The Mudcat Café TM
Thread #88791   Message #1674373
Posted By: Amos
20-Feb-06 - 08:46 PM
Thread Name: BS: Mudcat Funhouse, Boardwalk and Carnival
Subject: RE: BS: Mudcat Funhouse, Boardwalk and Carnival
The sun dwindled down to promise a kiss to the far horizon, over darkening waters lying still in late afternoon shadows. The shadows lengthened slowly as the hours ticked by, the sounds of music rising and fading as groups formed and unformed along the treeline within earshot of the Albert Hansell. In the dining lounge, Charles Stonewall Delacroix pushed himself away from a warming and fulfilling plate of buffalo steak, haricots verts, baby fried potatos and a fine Italian sald, lit a cheroot, and gazed out the window at the shadows. He drew a turnip-stem winder from his waistcoat pocket, and thought for a moment, gazing at it. His date with his old companion was in an hour and a half.

Throwing a silver dollar down on the table cloth and throwing back the dregs of Hennessy from his brandy snifter, he strolled out onto the prom deck and back to his stateroom. The door locked behind him with a firm, satisfying click. Dropping the key in his pocket, he drew the shade over the small porthole and lit the kerosene lamp suspended in a bracket on the wall.

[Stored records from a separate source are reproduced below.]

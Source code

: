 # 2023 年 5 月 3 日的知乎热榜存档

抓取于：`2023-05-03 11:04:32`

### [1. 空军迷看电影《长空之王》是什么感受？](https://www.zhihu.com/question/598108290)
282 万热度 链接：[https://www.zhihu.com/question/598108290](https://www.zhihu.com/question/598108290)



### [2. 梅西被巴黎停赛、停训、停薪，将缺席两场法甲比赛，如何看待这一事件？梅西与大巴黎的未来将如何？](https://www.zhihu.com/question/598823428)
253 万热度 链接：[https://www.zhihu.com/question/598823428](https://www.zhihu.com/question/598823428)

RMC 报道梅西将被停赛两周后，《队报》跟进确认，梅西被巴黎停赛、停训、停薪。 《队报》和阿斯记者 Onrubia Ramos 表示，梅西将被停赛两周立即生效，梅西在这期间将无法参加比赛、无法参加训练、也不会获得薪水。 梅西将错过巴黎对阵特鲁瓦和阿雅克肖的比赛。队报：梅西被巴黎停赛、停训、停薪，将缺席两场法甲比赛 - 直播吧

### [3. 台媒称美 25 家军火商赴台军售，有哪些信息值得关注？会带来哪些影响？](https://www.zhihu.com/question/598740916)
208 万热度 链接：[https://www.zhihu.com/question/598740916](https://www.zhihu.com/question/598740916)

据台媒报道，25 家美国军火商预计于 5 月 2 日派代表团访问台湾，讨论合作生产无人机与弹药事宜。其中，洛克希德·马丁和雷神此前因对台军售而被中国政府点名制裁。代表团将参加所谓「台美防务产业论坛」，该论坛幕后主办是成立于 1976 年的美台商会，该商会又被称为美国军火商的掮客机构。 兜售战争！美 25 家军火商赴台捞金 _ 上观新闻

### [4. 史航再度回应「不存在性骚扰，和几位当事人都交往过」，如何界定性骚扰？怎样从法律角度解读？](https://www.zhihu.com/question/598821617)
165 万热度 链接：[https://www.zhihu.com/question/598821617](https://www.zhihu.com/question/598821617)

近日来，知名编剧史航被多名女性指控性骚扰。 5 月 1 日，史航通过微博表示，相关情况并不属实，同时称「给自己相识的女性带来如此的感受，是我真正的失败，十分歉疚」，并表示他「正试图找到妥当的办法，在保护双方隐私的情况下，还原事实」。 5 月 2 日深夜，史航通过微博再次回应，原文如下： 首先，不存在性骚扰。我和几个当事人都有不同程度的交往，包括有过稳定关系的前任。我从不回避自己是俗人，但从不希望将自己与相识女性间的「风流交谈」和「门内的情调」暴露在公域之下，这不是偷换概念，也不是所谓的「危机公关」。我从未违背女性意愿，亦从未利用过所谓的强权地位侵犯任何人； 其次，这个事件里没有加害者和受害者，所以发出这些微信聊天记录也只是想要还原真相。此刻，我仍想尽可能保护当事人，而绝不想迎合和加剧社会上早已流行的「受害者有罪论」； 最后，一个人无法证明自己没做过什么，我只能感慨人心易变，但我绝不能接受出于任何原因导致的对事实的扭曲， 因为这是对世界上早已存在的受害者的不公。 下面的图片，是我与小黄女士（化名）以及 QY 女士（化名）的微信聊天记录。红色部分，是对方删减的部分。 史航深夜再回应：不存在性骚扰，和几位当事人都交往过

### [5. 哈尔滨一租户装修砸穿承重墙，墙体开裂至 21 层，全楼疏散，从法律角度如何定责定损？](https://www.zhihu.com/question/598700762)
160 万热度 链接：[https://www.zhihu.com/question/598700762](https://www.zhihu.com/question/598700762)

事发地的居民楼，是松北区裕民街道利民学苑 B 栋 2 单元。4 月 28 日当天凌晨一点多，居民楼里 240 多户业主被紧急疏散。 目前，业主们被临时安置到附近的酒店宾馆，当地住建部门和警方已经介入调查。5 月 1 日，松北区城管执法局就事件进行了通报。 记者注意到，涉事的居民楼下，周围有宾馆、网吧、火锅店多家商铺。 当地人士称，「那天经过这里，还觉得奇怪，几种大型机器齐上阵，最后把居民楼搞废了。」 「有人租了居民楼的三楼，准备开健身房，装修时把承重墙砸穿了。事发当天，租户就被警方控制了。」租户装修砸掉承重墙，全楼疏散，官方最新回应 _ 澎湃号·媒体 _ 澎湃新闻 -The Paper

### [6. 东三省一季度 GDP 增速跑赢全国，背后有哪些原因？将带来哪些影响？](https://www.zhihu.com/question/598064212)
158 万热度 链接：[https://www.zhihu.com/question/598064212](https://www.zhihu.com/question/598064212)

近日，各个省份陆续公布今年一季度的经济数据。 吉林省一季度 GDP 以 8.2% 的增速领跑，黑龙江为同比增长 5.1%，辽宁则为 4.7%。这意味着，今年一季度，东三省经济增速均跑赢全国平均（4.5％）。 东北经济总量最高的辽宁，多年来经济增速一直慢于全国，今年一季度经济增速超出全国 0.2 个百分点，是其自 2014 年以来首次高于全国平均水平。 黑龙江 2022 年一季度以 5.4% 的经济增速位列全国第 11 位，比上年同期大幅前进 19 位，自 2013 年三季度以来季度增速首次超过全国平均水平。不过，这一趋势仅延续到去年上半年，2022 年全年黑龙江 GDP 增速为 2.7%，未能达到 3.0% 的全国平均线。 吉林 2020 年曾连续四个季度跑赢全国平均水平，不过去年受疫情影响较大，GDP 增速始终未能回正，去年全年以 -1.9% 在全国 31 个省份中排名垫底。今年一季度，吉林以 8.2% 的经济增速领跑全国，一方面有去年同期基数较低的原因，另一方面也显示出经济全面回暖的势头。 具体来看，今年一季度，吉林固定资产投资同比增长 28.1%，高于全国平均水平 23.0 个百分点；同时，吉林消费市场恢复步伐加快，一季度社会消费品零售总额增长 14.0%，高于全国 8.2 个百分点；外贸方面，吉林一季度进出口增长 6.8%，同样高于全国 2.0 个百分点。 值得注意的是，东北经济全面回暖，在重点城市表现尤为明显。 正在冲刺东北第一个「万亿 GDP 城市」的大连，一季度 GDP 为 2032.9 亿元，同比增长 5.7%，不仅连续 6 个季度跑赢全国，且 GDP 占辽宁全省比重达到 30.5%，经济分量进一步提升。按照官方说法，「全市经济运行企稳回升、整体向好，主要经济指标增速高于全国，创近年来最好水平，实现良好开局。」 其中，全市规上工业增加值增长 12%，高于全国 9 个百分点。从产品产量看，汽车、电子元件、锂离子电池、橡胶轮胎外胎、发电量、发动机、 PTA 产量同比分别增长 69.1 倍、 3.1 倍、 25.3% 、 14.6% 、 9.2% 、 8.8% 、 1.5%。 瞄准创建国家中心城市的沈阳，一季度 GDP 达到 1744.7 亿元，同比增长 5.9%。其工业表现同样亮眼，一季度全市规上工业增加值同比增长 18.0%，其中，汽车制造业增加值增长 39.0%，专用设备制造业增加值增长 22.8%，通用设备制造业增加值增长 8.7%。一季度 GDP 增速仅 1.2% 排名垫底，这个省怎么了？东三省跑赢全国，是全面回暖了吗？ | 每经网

He took out the parchment he had lifted from the Heron agent posing as a bassist, now strangely disappeared , and studied it in the flickering light. It looked something like a river, something like a religious vision, and perhaps something like a blueprint for a steam engine he had once seen in an old blacksmith's shop in Cairo, Illinois, where they were trying to repair a low-pressure piston ring that had cracked. It was intricately drawn in extraordinarily fine lines, some red as blood from a newly cut artery, and some as black as a Heron's burnt-out soul.

HE ondered the matrix of numbers laid in fine rows in the lower right corner --he couldn't figure it out. 1..4..5..4...6.5...1...6.5...2.5...4...on and on for about twelve rows... He wrestled with cyphers he had seen during the war, but none of them seemed to match it. He sighed and returned it to his coat pocket, straightened his four-in-hand and shrugged it off, readying hiomself for his rendezvous. He puffed thoughtfully and hummed a snatch of a tune he had heard earlier in the day...

'Tis dust, to dust beneath the sod,
But there -- oh, there!--'tis heart to heart...


He doused the glim, unlocked the door, and made his way slowly toward the gangplank in the early evening shadows, watching, seeing everything and missing nothing.